5.1.3. The Merchant confirms that it has read and agrees with all the policies and rules set forth on Getapay Website.
5.2. Rights and obligations of Getapay:
5.2.1. Getapay shall be entitled to process and use personal data provided by the Merchant.
5.2.2. Getapay shall be entitled to request additional information from the Merchant for the purpose of executing a contract between the Merchant and the Provider.
- LIABILITY OF THE PARTIES
6.1. The Parties shall be liable for non-performance or improper performance of their obligations hereunder.
6.2. Getapay shall inform the Merchant about the Indicative Rates guided by the information submitted by Providers. Those rates are tentative and Getapay shall not be liable for any changes made in them by the Provider.

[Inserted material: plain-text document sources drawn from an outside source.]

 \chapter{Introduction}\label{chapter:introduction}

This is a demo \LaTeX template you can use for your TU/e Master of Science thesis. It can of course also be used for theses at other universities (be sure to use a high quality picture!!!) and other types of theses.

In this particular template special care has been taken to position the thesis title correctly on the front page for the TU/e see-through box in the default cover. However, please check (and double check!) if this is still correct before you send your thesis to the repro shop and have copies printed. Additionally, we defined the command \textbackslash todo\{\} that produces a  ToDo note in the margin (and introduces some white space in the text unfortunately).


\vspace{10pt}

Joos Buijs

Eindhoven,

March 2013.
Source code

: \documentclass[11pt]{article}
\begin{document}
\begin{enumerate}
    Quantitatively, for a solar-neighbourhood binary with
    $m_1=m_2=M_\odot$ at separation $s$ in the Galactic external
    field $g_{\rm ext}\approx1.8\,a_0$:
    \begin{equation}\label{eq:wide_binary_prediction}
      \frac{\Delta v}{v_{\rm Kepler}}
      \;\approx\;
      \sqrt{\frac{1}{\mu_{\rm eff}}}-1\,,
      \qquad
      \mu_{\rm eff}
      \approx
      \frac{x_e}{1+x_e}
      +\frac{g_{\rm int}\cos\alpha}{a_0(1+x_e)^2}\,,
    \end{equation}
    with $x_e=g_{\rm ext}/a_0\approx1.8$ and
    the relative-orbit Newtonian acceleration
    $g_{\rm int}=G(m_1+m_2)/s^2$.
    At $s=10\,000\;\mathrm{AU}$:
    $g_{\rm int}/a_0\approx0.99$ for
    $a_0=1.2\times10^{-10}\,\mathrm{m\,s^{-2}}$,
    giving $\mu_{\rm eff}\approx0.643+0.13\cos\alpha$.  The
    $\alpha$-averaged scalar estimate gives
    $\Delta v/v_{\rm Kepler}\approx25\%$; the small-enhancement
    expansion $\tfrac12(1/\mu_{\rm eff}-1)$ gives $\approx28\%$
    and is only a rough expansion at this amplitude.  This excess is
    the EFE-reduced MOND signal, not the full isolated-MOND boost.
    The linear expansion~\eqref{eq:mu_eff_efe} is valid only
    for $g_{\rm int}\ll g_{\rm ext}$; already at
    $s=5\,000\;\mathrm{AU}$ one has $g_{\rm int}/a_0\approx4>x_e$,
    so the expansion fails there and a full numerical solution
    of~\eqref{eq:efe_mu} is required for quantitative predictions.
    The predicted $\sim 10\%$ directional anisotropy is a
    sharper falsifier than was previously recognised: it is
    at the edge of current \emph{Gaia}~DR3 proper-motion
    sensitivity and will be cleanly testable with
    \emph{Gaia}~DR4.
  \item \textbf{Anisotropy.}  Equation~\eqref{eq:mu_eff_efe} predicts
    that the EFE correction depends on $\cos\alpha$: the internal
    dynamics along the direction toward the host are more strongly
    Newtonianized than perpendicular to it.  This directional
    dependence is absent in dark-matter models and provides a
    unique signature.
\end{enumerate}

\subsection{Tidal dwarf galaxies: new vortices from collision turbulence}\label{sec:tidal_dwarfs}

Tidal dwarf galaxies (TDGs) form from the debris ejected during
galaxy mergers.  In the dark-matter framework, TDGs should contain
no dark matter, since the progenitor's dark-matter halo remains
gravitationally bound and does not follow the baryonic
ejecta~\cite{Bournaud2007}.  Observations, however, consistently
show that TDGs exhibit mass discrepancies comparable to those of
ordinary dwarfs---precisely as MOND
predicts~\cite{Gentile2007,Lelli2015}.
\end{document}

6.3. Getapay shall be released from liability if:
6.3.1. the Merchant has provided false or incomplete data (in this case Getapay does not refund payment for the Services to the Merchant);
6.3.2. the Provider changes its merchant policy.
6.4. Getapay shall not be liable to the Merchant for any actions undertaken by the Provider during the execution and implementation of contractual relations between the Provider and the Merchant.
- DISPUTE SETTLEMENT
7.1. The Parties shall resolve any disputes and differences arising from this Public Agreement through negotiations.

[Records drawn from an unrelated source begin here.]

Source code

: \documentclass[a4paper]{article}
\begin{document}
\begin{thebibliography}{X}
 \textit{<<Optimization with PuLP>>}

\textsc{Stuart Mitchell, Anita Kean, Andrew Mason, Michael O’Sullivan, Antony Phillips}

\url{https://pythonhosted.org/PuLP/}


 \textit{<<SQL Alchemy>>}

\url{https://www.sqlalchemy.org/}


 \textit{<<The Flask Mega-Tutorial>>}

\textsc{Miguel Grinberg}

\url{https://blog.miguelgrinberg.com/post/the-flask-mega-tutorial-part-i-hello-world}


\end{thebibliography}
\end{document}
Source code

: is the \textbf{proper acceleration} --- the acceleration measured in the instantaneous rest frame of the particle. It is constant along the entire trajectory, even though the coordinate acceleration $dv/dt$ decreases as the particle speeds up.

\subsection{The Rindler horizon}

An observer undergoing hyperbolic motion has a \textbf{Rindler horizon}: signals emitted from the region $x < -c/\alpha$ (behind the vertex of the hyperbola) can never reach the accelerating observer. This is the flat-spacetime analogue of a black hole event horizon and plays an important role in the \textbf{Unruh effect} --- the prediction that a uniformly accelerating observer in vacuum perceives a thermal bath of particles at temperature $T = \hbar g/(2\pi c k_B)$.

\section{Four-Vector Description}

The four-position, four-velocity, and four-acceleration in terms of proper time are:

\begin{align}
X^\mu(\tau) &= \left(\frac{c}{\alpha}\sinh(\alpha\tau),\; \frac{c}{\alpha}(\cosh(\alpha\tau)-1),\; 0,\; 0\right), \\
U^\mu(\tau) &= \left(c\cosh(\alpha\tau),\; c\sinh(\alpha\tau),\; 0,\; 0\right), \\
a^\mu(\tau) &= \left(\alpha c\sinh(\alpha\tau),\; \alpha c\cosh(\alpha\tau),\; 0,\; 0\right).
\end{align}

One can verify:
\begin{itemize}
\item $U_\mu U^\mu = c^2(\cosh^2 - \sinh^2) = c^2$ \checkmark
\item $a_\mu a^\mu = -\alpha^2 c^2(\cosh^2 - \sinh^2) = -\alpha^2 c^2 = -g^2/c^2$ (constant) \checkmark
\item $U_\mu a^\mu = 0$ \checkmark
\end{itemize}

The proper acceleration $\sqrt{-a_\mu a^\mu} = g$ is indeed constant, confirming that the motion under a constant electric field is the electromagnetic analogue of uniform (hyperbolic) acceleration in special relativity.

7.2. If a dispute cannot be settled by negotiations or referred to a mediator, it shall be submitted to a court of relevant jurisdiction and cognizance.
7.3. The Parties have agreed that the courts of England and Wales shall be competent to settle disputes and conflicts which may arise from or in connection with this Public Agreement execution and performance.
- FORCE MAJEURE
8.1. The Parties shall be released from responsibility for breach of obligations occurring due to circumstances beyond their control (force majeure) covered by this Public Agreement.
8.2. The Parties have agreed that the following circumstances shall be considered force majeure: acts of God – flood, earthquake, tornado, tsunami, draught, wildfire, volcano eruption etc.; manmade disasters – accidents, fire, explosions etc.; social and political phenomena – war, strikes and labor disputes, martial law or state of emergency, terrorist acts, rebellion, coup d’état, armed conflicts etc.; other force majeure circumstances – adoption of regulations by government authorities preventing the Parties from the performance of their obligations hereunder, and so on.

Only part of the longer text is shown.